Estudar para o vestibular e para concursos públicos tornou-se um nicho promissor nas redes sociais. Com vídeos de dicas de rotinas de estudo, materiais e desabafos ante a ansiedade, estudantes constroem comunidades online voltadas aos desafios de se preparar para as provas. A notícia é da Folha de São Paulo.
A hashtag #studytok soma mais de 2,8 milhões de vídeos no TikTok, número que chega a 4,4 mi na tag #study. No Instagram, #studygram acumula mais de 19 milhões de publicação e a hashtag brasileira #studygrambr, 1,2 milhão.

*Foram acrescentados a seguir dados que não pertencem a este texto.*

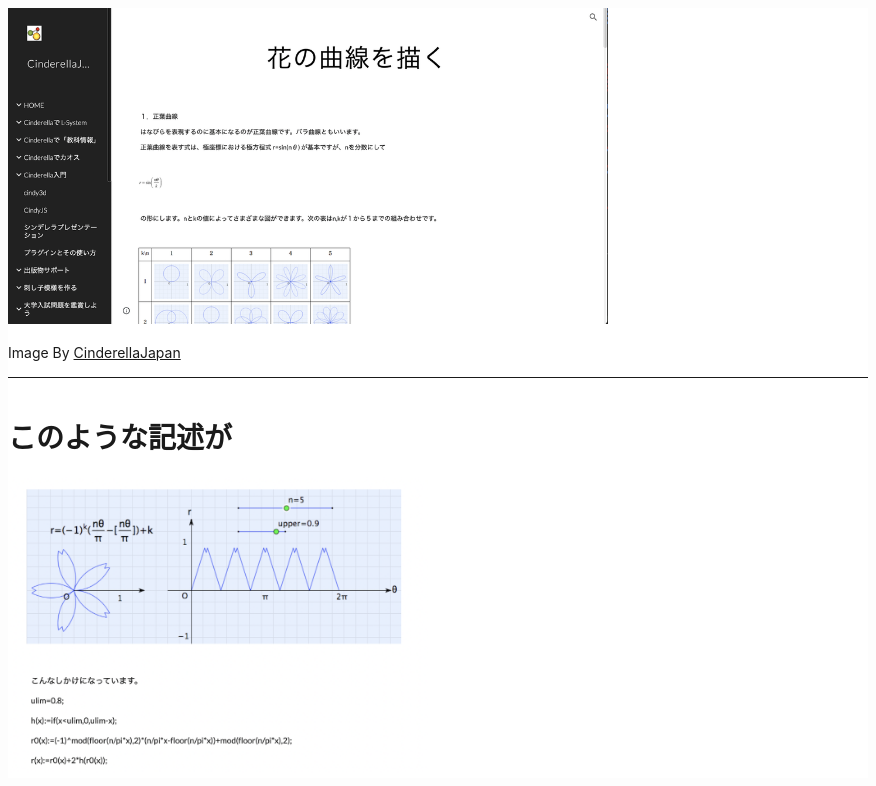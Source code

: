 <img src="/assets/13/cinderella-japan.png" alt="CinderellaJapan のキャプチャ" width="600" class="mx-auto my-8" />

Image By [CinderellaJapan](https://sites.google.com/site/cinderellajapan/huanocg/huano-qu-xian)

---

# このような記述が

<img src="/assets/13/cherry-blossoms.png" alt="CinderellaJapan のキャプチャ" width="420" class="mx-auto my-8" />

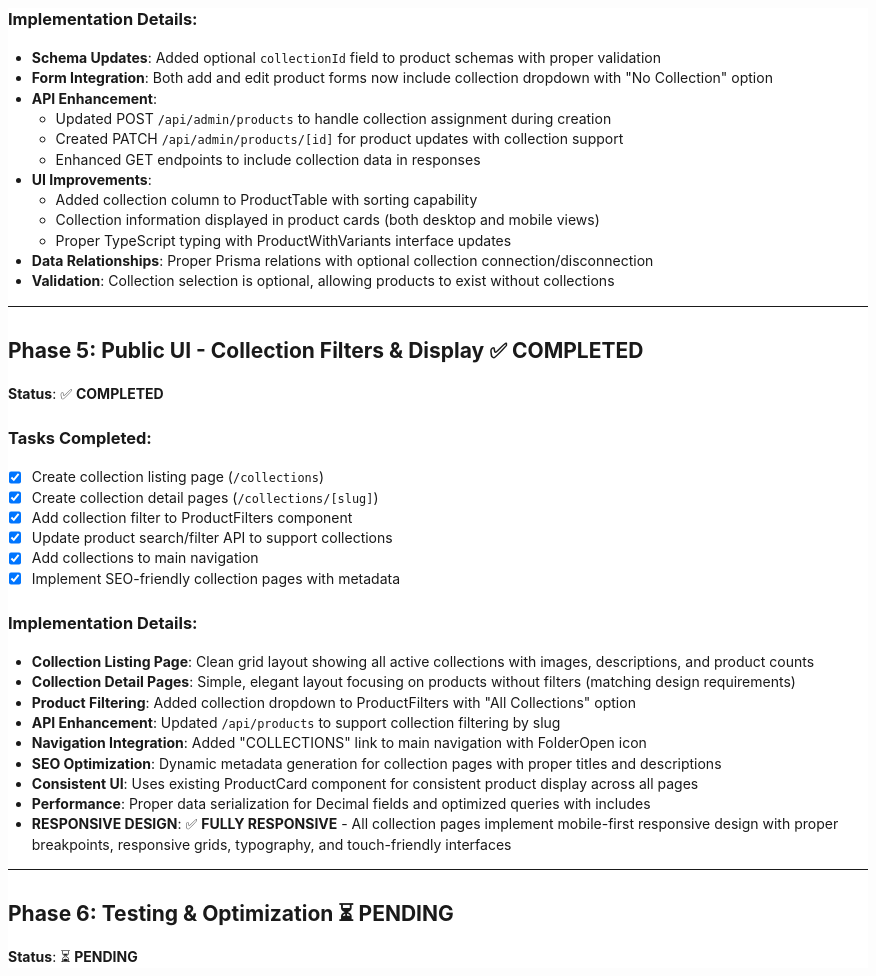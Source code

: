 ### Implementation Details:
- **Schema Updates**: Added optional `collectionId` field to product schemas with proper validation
- **Form Integration**: Both add and edit product forms now include collection dropdown with "No Collection" option
- **API Enhancement**: 
  - Updated POST `/api/admin/products` to handle collection assignment during creation
  - Created PATCH `/api/admin/products/[id]` for product updates with collection support
  - Enhanced GET endpoints to include collection data in responses
- **UI Improvements**:
  - Added collection column to ProductTable with sorting capability
  - Collection information displayed in product cards (both desktop and mobile views)
  - Proper TypeScript typing with ProductWithVariants interface updates
- **Data Relationships**: Proper Prisma relations with optional collection connection/disconnection
- **Validation**: Collection selection is optional, allowing products to exist without collections

---

## Phase 5: Public UI - Collection Filters & Display ✅ COMPLETED
**Status**: ✅ **COMPLETED**

### Tasks Completed:
- [x] Create collection listing page (`/collections`)
- [x] Create collection detail pages (`/collections/[slug]`)
- [x] Add collection filter to ProductFilters component
- [x] Update product search/filter API to support collections
- [x] Add collections to main navigation
- [x] Implement SEO-friendly collection pages with metadata

### Implementation Details:
- **Collection Listing Page**: Clean grid layout showing all active collections with images, descriptions, and product counts
- **Collection Detail Pages**: Simple, elegant layout focusing on products without filters (matching design requirements)
- **Product Filtering**: Added collection dropdown to ProductFilters with "All Collections" option
- **API Enhancement**: Updated `/api/products` to support collection filtering by slug
- **Navigation Integration**: Added "COLLECTIONS" link to main navigation with FolderOpen icon
- **SEO Optimization**: Dynamic metadata generation for collection pages with proper titles and descriptions
- **Consistent UI**: Uses existing ProductCard component for consistent product display across all pages
- **Performance**: Proper data serialization for Decimal fields and optimized queries with includes
- **RESPONSIVE DESIGN**: ✅ **FULLY RESPONSIVE** - All collection pages implement mobile-first responsive design with proper breakpoints, responsive grids, typography, and touch-friendly interfaces

---

## Phase 6: Testing & Optimization ⏳ PENDING
**Status**: ⏳ **PENDING**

Savana Carvalho, 21, é vestibulanda de medicina com mais de 50 mil seguidores no Instagram. Ela conta ao#Hashtag que decidiu trancar a faculdade de Relações Internacionais na Universidade Federal do ABC para se dedicar ao vestibular. "Eu trabalhava e estudava. Apesar de gostar muito de geopolítica, não é algo que geraria a mudança financeira que busco. Na minha família ninguém fez faculdade", explica.
Ela buscou entender as estratégias usadas por quem foi aprovado no vestibular mais concorrido do Brasil. "Comecei a seguir estudantes e vi que faziam simulados e correções. Percebi que eu não tinha uma noção clara do que era preciso". Ela passou a também compartilhar sua rotina de estudos. "Vi que muitas blogueiras tinham cupons e acesso a materiais de estudo e cursos. Fui atrás de permutas e decidi que conseguiria. Na época, mal tinha 200 seguidores", diz.
Com uma bolsa em um curso de matemática para vestibular, Savana deslanchou nas redes. "Foi incrível ter parcerias e estudar com pessoas capacitadas, algo que eu não acessaria sem a internet. Pude parar de trabalhar e fazer dinheiro de comissões das redes. É uma coisa me ajudando em outra."
Livia Loback, 25, estuda para o concurso do Tribunal Regional do Trabalho e compartilha sua rotina nas redes para mais de 95 mil seguidores. Bacharel em direito, ela não quer advogar. "Escolhi tentar uma carreira no serviço público pela estabilidade".
Ela começou a produzir conteúdo para evitar distrações durante o estudo. "O celular fica parado, gravando. Comecei a postar no TikTok porque é menos pessoal. Depois, migrei para o Instagram e cresci mais."
Assim como Savana, ela não paga pelos cursos e materiais. "É o ponto positivo. Sem a internet eu não teria esses acessos". O ponto negativo é que as pessoas estão sempre prontas para opinar.
Drica Martins, 30, precisou voltar a trabalhar como enfermeira enquanto estuda para passar em medicina. "Quero compartilhar minha rotina porque muitos também estão nessa situação e buscam identificação."
Ela decidiu cursar medicina pois percebeu na rotina hospitalar que preferia outra área de atuação na saúde. "Nunca gostei muito da romantização do ‘estudo perfeito’, em que todo dia dá muito certo. Eu sempre mostro que tenho outras coisas para dar conta, e isso também gera identificação, principalmente com quem já passou do ensino médio."
A professora e coordenadora do cursinho popular Florestan Fernandes, Laura Rocha, diz que esse é um dos fatores mais discrepantes na realidade dos vestibulandos. "É uma romantização da exaustão. Nem todo mundo tem um espaço adequado para estudar em casa. Isso ficou muito claro durante a pandemia."
Uma das propostas do cursinho é ajudar alunos a construírem um cronograma de estudos que funcione com a rotina de trabalho e deslocamento, diz. "Se você já trabalhou o dia inteiro, será mais agradável fazer um exercício de matemática ou ler um dos livros da Fuvest? A resposta depende do perfil do aluno e a partir dela encaixamos o que cabe para cada um diante de suas demandas."
Laura diz que o vestibular afasta os alunos da universidade pública com a noção de que é uma prova muito difícil. "Nosso trabalho é desmistificar certas coisas". Segundo ela, alunos vulneráveis socioeconomicamente não têm o hábito de estudar —seja por falta de espaço, material, suporte tecnológico— então, muitas vezes, a construção do hábito já é um excelente ponto de partida.
"Essa lógica de educação voltada para aprovação é cruel", argumenta. O estudo e o aprendizado não deveriam ser apenas para passar numa prova, mas pelo processo em si. "Aprender deveria ser prazeroso e se conectar com sua realidade, história e vontades. Mas a rotina é tão pesada que se a pessoa não passar na avaliação provavelmente dirá que perdeu seu tempo. Isso é horrível", diz Laura.